The study was extremely small, including only 14 individuals. Compared to the nearly 1.5 million Americans believed to be on the autism spectrum, this is just not enough evidence to make such a broad statement.
From the years of research experience I gained earning my Masters Degree in behavioral neuroscience and working at the National Center for Natural Products Research, I know it was risky to make this claim regarding the ineffectiveness of the GFCF Diet for autism based on such a small sample size. The study could hardly be called definitive.
Scientific research requires a great deal of time and funding. As a result, many studies fall short when it comes to the number of individuals evaluated. Often, the necessary resources aren’t available to study the thousands required to reveal adequate results that can be generalized to the autistic population. When this is the case, study findings should be handled with extreme care.

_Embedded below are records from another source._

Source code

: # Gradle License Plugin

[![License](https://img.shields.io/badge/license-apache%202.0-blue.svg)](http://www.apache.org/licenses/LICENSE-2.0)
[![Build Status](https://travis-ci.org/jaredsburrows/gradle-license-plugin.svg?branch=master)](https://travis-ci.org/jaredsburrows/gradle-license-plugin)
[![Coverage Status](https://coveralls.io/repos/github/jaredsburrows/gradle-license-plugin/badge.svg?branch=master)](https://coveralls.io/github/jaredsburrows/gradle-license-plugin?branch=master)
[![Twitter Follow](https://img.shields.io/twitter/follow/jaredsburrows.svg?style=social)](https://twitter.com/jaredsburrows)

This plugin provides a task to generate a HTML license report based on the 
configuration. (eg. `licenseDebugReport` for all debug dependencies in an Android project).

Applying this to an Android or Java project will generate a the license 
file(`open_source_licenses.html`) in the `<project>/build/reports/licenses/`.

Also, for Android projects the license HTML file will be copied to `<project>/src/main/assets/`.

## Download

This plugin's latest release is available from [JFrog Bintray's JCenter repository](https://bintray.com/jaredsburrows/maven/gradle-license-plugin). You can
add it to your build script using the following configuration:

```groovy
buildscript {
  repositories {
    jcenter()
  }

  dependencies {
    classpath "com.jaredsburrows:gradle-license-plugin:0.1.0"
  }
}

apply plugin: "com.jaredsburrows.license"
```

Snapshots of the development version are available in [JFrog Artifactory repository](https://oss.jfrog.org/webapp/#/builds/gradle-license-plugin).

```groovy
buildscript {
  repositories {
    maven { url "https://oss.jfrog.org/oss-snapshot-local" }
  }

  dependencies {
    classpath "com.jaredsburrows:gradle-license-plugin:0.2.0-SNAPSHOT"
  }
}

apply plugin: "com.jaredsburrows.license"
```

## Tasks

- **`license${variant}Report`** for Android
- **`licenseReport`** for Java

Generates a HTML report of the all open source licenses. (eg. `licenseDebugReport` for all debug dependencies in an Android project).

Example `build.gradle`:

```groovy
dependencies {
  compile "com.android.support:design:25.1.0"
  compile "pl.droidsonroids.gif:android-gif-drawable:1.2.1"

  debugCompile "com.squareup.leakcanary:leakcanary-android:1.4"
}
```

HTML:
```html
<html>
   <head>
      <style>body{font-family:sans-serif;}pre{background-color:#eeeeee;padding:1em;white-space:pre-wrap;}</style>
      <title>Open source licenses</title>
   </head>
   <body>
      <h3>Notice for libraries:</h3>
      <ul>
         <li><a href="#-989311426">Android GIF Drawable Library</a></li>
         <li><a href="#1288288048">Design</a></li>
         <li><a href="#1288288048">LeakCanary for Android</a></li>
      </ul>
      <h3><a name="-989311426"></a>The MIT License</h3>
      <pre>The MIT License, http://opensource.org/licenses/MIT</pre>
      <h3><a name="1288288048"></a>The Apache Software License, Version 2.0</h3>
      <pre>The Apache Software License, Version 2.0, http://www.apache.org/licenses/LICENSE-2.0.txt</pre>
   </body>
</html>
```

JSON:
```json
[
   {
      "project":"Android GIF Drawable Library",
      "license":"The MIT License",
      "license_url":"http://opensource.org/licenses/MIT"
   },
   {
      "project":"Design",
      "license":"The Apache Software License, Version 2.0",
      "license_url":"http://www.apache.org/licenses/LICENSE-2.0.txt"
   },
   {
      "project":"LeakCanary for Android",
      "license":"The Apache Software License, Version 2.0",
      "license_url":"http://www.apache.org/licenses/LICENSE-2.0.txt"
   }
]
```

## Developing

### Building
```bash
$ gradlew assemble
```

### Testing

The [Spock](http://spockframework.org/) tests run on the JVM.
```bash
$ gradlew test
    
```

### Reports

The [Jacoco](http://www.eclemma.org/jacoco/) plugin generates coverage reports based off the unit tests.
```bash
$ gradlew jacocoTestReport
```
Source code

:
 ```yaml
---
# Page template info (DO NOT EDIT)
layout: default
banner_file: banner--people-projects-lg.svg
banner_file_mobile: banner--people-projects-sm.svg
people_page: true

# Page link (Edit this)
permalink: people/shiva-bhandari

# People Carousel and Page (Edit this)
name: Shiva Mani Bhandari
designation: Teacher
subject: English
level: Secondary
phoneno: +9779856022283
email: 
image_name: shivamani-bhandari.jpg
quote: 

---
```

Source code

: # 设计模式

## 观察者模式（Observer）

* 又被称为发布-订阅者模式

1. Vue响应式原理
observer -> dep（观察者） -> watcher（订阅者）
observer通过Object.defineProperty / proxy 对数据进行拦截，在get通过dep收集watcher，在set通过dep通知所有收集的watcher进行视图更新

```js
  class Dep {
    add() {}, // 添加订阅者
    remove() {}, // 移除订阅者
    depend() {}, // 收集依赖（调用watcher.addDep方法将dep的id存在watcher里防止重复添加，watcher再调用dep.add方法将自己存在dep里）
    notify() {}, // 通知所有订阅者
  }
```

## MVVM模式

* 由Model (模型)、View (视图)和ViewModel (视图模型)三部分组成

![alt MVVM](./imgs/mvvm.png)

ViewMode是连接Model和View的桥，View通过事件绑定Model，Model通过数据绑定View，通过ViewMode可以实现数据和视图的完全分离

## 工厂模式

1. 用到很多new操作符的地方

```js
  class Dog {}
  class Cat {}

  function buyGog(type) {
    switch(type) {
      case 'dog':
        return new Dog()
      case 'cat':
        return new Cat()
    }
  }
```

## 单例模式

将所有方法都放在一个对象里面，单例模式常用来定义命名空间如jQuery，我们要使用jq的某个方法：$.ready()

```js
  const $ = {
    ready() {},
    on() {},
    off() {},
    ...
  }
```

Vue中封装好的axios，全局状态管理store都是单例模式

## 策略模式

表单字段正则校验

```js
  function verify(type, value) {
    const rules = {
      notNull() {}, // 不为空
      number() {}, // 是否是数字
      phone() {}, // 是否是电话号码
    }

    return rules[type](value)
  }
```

In addition to the lack of definitive evidence ruling out the efficacy of the GFCF Diet for autism, there is an abundance of anecdotal evidence in favor of the diet. It is not difficult to find stories written about the positive results of the GFCF Diet in magazines and journals. I also hear directly from parents I work with on nutrition about how the GFCF Diet has helped their child.
These positive reports reveal the diet helps with increased alertness in autistic children, as well as its leading to marked improvements in social interaction, sensory perception, and other behaviors after as little as two weeks on the GFCF Diet.
Given this disparity regarding the efficacy of the GFCF Diet for autism, what is the right answer?
In my professional and personal opinion, the GFCF Diet is not radical. It is simply about removing foods from the diet for a period of time to see what happens. The decision to try the GFCF diet is a personal one and before making it you should consult your physician.
If you would like to learn more about the GFCF Diet for autism, be sure to visit my website, GlutenFreeGigi.com for information and terrific GFCF recipes. You’ll also find great recipes right here on this site that fit the GFCF Diet.
And whatever you do, feel confident in what you find that works for you and your family, whether that means a GFCF Diet or not.